The shoegazey bedroom popsters of Bear State are at it again. It was just last July that the Phoenix four-piece shared their new single “Wish You Were Dead” and they’ve returned in August to offer fans another new track. I’m hoping this means there is a new Bear State album on the horizon. “My Baby” merges super cool and super mellow sounds for a track that proves more meandering than meditative. I dig it and you will too. Listen to “My Baby” here. Stick around for the demo version of “My Baby” which comes complete with infant-squawking and dish-cleaning noises.
The Denver alt-country rockers known as Strange Americans released a limited edition 7″ vinyl at the end of August. “Places” offers fans a new version of an early track from the band set in gently moving Americana. I also enjoyed the B-side number. “Railroads”, a previously unreleased track, has a more salt-of-the-earth feel than its indie-infused neighbor, “Places”. You can preview Places by Strange Americans here and don’t forget to procure your own copy on vinyl.
Phoenix singer-songwriter R.Ariel has been engaging in some adventures at home and abroad since we heard from her last. Her latest recording effort, This World, is due out later this month, but fans can get a sneak peek with the first single from the new project. Dark and dreamy, “Gone” definitely drifts along the more experimental tides of the indierock ocean. Listen for yourself here and pre-order your own copy of This World. On cassette, of course.
Brooklyn-transplant Keith Abbott is bringing his Appalachian folk to Tucson and I, for one, couldn’t be more thrilled to have the singer-songwriter in our dusty desert. “It’s Alright with Me” has a rawness that gives it a certain veridic quality. Moving and understated, “It’s Alright with Me” captivates the listener with a story-telling lyricism and Abbott’s distinctively grizzled voice. Listen for yourself here. You won’t be sorry.

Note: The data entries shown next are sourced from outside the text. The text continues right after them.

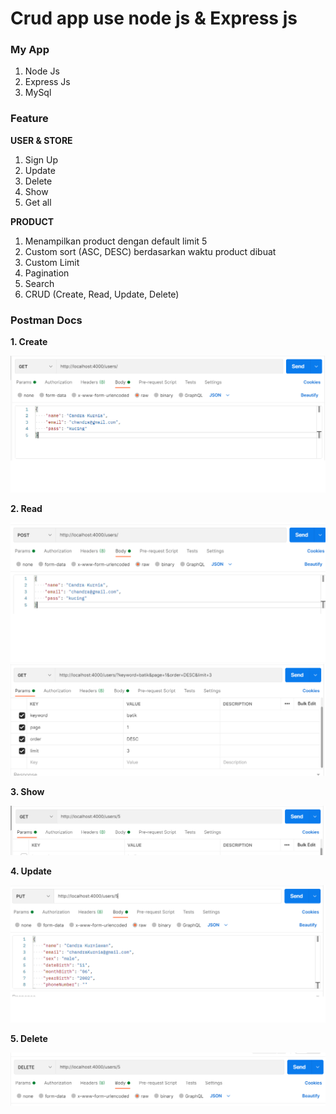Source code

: # Crud app use node js & Express js


### My App

1. Node Js
2. Express Js
3. MySql

### Feature
**USER & STORE**
1. Sign Up
2. Update
3. Delete
4. Show 
5. Get all

**PRODUCT**
1. Menampilkan product dengan default limit 5
2. Custom  sort (ASC, DESC) berdasarkan waktu product dibuat
3. Custom Limit
4. Pagination
5. Search
6. CRUD (Create, Read, Update, Delete)


### Postman Docs
**1. Create**

<img src="/src/img/readme/c-user.png">

**2. Read**

<img src="/src/img/readme/create-user.png">
<img src="/src/img/readme/r-user.png">

**3. Show**

<img src="/src/img/readme/s-user.png">

**4. Update**

<img src="/src/img/readme/u-user.png">

**5. Delete**

<img src="/src/img/readme/d-user.png">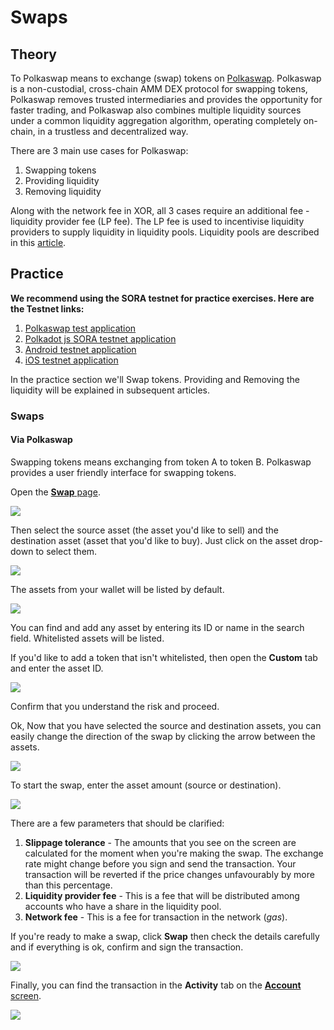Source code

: # Swaps

## Theory

To Polkaswap means to exchange (swap) tokens on [Polkaswap](https://polkaswap.io/). Polkaswap is a non-custodial, cross-chain AMM DEX protocol for swapping tokens, Polkaswap removes trusted intermediaries and provides the opportunity for faster trading, and Polkaswap also combines multiple liquidity sources under a common liquidity aggregation algorithm, operating completely on-chain, in a trustless and decentralized way.

There are 3 main use cases for Polkaswap:

1. Swapping tokens
2. Providing liquidity
3. Removing liquidity

Along with the network fee in XOR, all 3 cases require an additional fee - liquidity provider fee (LP fee). The LP fee is used to incentivise liquidity providers to supply liquidity in liquidity pools. Liquidity pools are described in this [article](https://medium.com/polkaswap/polkaswap-pools-48b726cf3a71).

## Practice

**We recommend using the SORA testnet for practice exercises. Here are the Testnet links:**

1. [Polkaswap test application](https://test.polkaswap.io/)
2. [Polkadot js SORA testnet application](https://polkadot.js.org/apps/?rpc=wss%3A%2F%2Fws.stage.sora2.soramitsu.co.jp#/explorer)
3. [Android testnet application](https://play.google.com/store/apps/details?id=jp.co.soramitsu.sora.communitytesting\&hl=en\&gl=US)
4. [iOS testnet application](https://testflight.apple.com/join/670hF438)

In the practice section we'll Swap tokens. Providing and Removing the liquidity will be explained in subsequent articles.

### Swaps

#### Via Polkaswap

Swapping tokens means exchanging from token A to token B. Polkaswap provides a user friendly interface for swapping tokens.

Open the [**Swap** page](https://polkaswap.io/#/swap).

![](<../../.gitbook/assets/Untitled (23).png>)

Then select the source asset (the asset you'd like to sell) and the destination asset (asset that you'd like to buy). Just click on the asset drop-down to select them.

![](<../../.gitbook/assets/Untitled (1) (7).png>)

The assets from your wallet will be listed by default.

![](<../../.gitbook/assets/Untitled (2) (9).png>)

You can find and add any asset by entering its ID or name in the search field. Whitelisted assets will be listed.

If you'd like to add a token that isn't whitelisted, then open the **Custom** tab and enter the asset ID.

![](<../../.gitbook/assets/Untitled (3) (10).png>)

Confirm that you understand the risk and proceed.

Ok, Now that you have selected the source and destination assets, you can easily change the direction of the swap by clicking the arrow between the assets.

![](<../../.gitbook/assets/Untitled (4) (2).png>)

To start the swap, enter the asset amount (source or destination).

![](<../../.gitbook/assets/Untitled (5) (5).png>)

There are a few parameters that should be clarified:

1. **Slippage tolerance** - The amounts that you see on the screen are calculated for the moment when you're making the swap. The exchange rate might change before you sign and send the transaction. Your transaction will be reverted if the price changes unfavourably by more than this percentage.
2. **Liquidity provider fee** - This is a fee that will be distributed among accounts who have a share in the liquidity pool.
3. **Network fee** - This is a fee for transaction in the network (_gas_).

If you're ready to make a swap, click **Swap** then check the details carefully and if everything is ok, confirm and sign the transaction.

![](<../../.gitbook/assets/Untitled (6) (4).png>)

Finally, you can find the transaction in the **Activity** tab on the [**Account** screen](https://polkaswap.io/#/wallet).

![](<../../.gitbook/assets/Untitled (7) (1).png>)
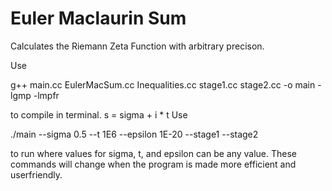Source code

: # Euler Maclaurin Sum
Calculates the Riemann Zeta Function with arbitrary precison. 

Use 

g++ main.cc EulerMacSum.cc Inequalities.cc stage1.cc stage2.cc -o main -lgmp -lmpfr

to compile in terminal. s = sigma + i * t Use

./main --sigma 0.5 --t 1E6 --epsilon 1E-20 --stage1 --stage2

to run where values for sigma, t, and epsilon can be any value. 
These commands will change when the program is made more efficient and userfriendly. 
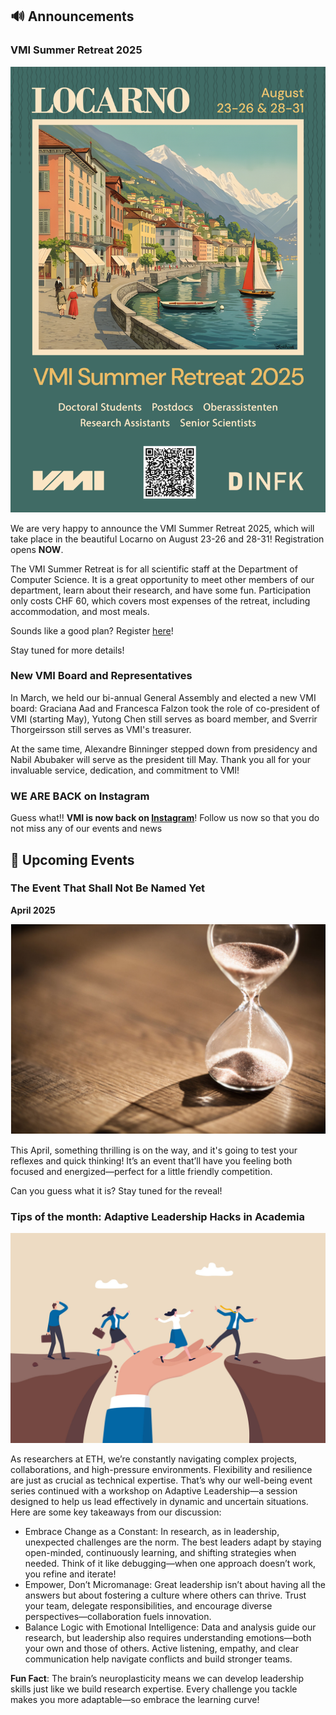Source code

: 
## 🔊 Announcements
### VMI Summer Retreat 2025

<center>
  <img src="contents/Apr-2025 /summer-retreat-poster.png"/>
</center>

We are very happy to announce the VMI Summer Retreat 2025, which will take place in the beautiful Locarno on August 23-26 and 28-31! Registration opens **NOW**.

The VMI Summer Retreat is for all scientific staff at the Department of Computer Science. It is a great opportunity to meet other members of our department, learn about their research, and have some fun. Participation only costs CHF 60, which covers most expenses of the retreat, including accommodation, and most meals.

Sounds like a good plan? Register [here](https://docs.google.com/forms/d/e/1FAIpQLScrWNC8SlHfW0YXgO60thi0IhwyBhD5VgQA6uBIDA1dQkA6-A/viewform?usp=sharing)!

Stay tuned for more details!
### New VMI Board and Representatives
In March, we held our bi-annual General Assembly and elected a new VMI board:
Graciana Aad and Francesca Falzon took the role of co-president of VMI (starting May), Yutong Chen still serves as board member, and Sverrir Thorgeirsson still serves as VMI's treasurer.

 At the same time, Alexandre Binninger stepped down from presidency and Nabil Abubaker will serve as the president till May. Thank you all for your invaluable service, dedication, and commitment to VMI!


### WE ARE BACK on Instagram

Guess what!! **VMI is now back on [Instagram](https://www.instagram.com/vmi.ethz?utm_source=ig_web_button_share_sheet&igsh=ZDNlZDc0MzIxNw==)**! Follow us now so that you do not miss any of our events and news



## 📅 Upcoming Events


### The Event That Shall Not Be Named Yet

**April 2025**

<center>
  <img src="contents/Apr-2025 /unrevealed-event.png"/>
</center>

This April, something thrilling is on the way, and it's going to test your reflexes and quick thinking! It’s an event that’ll have you feeling both focused and energized—perfect for a little friendly competition.

Can you guess what it is? Stay tuned for the reveal!

### Tips of the month: Adaptive Leadership Hacks in Academia


<center>
  <img src="contents/Apr-2025 /Leadership.jpeg">
</center>


As researchers at ETH, we’re constantly navigating complex projects, collaborations, and high-pressure environments. Flexibility and resilience are just as crucial as technical expertise. That’s why our well-being event series continued with a workshop on Adaptive Leadership—a session designed to help us lead effectively in dynamic and uncertain situations. Here are some key takeaways from our discussion:

* Embrace Change as a Constant: In research, as in leadership, unexpected challenges are the norm. The best leaders adapt by staying open-minded, continuously learning, and shifting strategies when needed. Think of it like debugging—when one approach doesn’t work, you refine and iterate!
* Empower, Don’t Micromanage: Great leadership isn’t about having all the answers but about fostering a culture where others can thrive. Trust your team, delegate responsibilities, and encourage diverse perspectives—collaboration fuels innovation.
* Balance Logic with Emotional Intelligence: Data and analysis guide our research, but leadership also requires understanding emotions—both your own and those of others. Active listening, empathy, and clear communication help navigate conflicts and build stronger teams.

**Fun Fact**: The brain’s neuroplasticity means we can develop leadership skills just like we build research expertise. Every challenge you tackle makes you more adaptable—so embrace the learning curve!

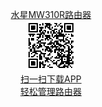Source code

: 

<p style="text-align:center">
   <a href="http://melogin.cn/" title="《 扫一扫下载APP,轻松管理路由器 192.168.1.1 》">水星MW310R路由器<br/>
   <img src="https://github.com/taoste/Hello-World/blob/master/github/melogin.cn/QRcode_me.png?raw=true" /> <br/>
     扫一扫下载APP <br/>
轻松管理路由器
   </a>
  </p>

I’m a big fan of the rambling, half-spoken, half-sung musical style of Banshee Speak. “The Village Raised a Druggie” manages to convey a strange listless quality that perfectly embodies the angst of the post high school years. On the one hand, I want Banshee Speak to get their proverbial shit together and take music seriously enough for a full LP. On the other hand, I worry that they’ll get serious and lose that feeling of easy-going summertime boredom that sometimes strikes midsemester. Listen to “The Village Raised a Druggie” here.